Religious minority groups raised concerns over the ruling, saying this would only embolden Islamist forces from inflicting more terror in the country. Says Peter Mazumder, with Asian Access, persecution is not a new problem. The pressure has been increasing steadily for over a year–about the same time fundamentalist Muslim groups surfaced.
That’s proven especially true for Gospel workers. Although the constitution includes freedom of religion, and there aren’t blasphemy laws or an anti-conversion bill on the books, in practice, antipathy toward Christians is severe.
Pressure to recant the Christian faith will be exerted by family, friends, and neighbors. That’s doubly true of a Muslim-Background Believer (MBB). The murder of 65-year-old Hossain Ali last month resonates deeply within the Christian community in Bangladesh. It was also a warning. Extremists are hunting down the so-called “apostates” and punishing them for leaving Islam for Christianity, regardless of how long ago it happened. Mazumder says, “We found that they have lots of lists, how many years they became a Christian, from their ministry background.”

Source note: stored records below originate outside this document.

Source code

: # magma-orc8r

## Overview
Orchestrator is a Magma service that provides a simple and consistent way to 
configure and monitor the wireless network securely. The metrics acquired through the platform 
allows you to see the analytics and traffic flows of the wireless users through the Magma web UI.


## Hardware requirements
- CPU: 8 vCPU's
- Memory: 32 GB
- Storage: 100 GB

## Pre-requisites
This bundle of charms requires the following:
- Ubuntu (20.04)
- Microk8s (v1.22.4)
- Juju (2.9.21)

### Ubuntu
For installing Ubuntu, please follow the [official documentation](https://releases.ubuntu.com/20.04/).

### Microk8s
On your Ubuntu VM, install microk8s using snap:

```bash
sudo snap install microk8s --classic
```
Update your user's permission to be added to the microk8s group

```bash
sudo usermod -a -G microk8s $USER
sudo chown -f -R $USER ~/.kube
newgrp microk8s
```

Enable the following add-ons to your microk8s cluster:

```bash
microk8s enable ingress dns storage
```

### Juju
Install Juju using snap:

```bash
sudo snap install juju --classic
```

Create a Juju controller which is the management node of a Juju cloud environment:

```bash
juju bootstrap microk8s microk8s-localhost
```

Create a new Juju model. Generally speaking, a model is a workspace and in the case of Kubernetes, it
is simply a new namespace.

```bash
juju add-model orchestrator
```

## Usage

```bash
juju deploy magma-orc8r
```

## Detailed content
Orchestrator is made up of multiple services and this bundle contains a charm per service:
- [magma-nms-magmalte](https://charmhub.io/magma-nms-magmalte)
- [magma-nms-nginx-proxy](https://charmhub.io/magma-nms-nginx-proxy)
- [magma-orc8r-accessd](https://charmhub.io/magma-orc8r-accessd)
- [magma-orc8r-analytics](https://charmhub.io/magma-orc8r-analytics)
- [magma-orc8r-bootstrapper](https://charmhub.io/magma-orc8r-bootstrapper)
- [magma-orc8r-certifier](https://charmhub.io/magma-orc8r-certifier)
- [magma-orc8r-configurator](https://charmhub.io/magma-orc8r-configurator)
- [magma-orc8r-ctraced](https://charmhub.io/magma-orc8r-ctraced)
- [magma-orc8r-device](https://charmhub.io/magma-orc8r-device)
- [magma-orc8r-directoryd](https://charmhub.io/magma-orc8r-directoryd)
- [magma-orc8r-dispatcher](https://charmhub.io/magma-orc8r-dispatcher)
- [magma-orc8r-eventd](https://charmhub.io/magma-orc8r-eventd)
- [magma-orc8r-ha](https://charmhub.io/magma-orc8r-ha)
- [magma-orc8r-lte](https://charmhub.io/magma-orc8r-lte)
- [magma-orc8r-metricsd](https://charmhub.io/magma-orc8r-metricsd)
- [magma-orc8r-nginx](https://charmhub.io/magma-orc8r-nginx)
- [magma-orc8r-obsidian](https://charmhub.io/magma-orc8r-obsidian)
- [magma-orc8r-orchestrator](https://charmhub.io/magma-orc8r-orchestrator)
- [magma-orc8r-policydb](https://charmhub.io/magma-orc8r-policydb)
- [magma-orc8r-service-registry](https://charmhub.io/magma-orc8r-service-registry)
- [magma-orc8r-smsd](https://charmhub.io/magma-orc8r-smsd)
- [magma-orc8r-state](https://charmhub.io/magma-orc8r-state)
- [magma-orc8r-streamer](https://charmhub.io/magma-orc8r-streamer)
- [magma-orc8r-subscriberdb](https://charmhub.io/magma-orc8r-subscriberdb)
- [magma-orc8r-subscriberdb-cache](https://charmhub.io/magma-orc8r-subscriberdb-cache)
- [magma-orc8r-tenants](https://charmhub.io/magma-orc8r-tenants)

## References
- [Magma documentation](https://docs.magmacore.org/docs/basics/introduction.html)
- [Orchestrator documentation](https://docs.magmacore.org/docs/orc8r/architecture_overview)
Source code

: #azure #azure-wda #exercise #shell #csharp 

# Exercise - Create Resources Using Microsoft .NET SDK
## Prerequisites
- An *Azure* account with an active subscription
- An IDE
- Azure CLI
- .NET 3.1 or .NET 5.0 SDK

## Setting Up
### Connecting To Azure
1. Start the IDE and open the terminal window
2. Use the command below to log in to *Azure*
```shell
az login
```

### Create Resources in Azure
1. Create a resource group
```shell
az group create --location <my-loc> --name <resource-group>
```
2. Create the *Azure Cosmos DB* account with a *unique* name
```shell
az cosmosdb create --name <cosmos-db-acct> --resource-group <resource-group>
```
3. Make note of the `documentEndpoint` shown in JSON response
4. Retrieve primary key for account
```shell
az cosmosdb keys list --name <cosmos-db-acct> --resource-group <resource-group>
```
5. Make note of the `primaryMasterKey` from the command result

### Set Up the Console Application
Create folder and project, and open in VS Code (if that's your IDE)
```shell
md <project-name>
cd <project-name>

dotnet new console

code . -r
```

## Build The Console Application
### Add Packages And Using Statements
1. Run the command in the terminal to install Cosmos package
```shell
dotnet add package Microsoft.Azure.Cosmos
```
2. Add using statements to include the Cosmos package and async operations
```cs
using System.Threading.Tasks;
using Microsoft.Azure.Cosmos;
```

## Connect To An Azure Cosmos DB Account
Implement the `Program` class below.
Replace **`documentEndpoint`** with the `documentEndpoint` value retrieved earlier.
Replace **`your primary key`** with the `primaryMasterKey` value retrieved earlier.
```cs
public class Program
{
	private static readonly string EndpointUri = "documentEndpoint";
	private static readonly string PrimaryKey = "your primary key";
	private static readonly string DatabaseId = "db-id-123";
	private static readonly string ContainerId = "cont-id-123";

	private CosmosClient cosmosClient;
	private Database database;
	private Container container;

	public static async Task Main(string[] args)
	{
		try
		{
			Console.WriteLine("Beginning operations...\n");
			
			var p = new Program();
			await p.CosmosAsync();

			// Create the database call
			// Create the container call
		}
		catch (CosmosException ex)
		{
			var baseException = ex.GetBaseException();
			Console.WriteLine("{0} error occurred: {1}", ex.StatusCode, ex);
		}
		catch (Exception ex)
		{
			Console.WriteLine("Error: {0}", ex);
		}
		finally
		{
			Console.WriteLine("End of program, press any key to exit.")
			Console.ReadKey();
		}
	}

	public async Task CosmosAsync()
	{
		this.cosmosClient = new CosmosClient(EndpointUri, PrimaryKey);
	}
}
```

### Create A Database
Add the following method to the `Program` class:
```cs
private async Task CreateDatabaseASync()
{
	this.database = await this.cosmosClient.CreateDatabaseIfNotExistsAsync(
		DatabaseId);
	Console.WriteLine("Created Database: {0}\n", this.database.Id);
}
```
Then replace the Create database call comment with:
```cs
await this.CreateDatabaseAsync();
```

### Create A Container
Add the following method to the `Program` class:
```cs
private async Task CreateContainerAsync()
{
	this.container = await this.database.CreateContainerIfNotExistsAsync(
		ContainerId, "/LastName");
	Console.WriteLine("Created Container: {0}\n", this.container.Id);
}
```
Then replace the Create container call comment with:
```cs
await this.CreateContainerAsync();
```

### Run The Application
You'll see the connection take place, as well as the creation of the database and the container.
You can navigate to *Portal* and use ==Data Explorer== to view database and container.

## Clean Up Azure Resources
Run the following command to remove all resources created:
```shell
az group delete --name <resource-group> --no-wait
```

Islamic extremists have taken to posing as people who are expressing an interest in learning more about the story of Jesus. “Those who were hearing the Gospel [the extremists who were posing], most of them were finding out who is actively doing this kind of work, identifying them, and then killing [them],” he explains.
What’s more, even though Ali’s murder was blamed on a group that has sworn allegiance to ISIS, “When the government found out, they did not believe that this was related to the Islamic State. They think that this is the work of fundamentalist groups who are trying to collapse the government.”
Because of the terror threats around religious holidays, “The government is giving some protection when we have a church service, like when we have some kind of Christmas gathering or Easter gathering,” says Mazumder. While they are grateful for the protection at that time, he adds, “It isn’t a long-time protection.”
Faced with the extremists who are essentially hunting down MBBs, A2 partners need a creative response. “We just ask God to reveal different ideas of how we can share the Gospel in different ways.” They are also wary, Mazumder adds, “especially in our office. We just hired two more extra security officers so that not just anybody can come inside the office.”
There’s also subtle pressure. “One of my staff converted from Islam 15 years ago, along with his parents. Now he has his own coaching center. The thing is that the students [found out] he converted from Islam, and they stopped coming.” And that morphed into outright threats, notes Mazumder. They said, “‘You converted from Islam to Christianity, and you dishonored us, so we won’t come to your place to study. Be careful of your life.’ Pray for [the staff member], because he’s also in danger right now.”
Under the threat of instability, Asian Access international committees are praying in concert. Mazumder explains, “They are very concerned and helping us to connect with the prayer warriors in different areas who are praying with us.”
Pray for Bangladeshi Christian community to boldly proclaim Christ in spite of persecution. Pray that other “should come to Christ, and also that they should not leave their faith.”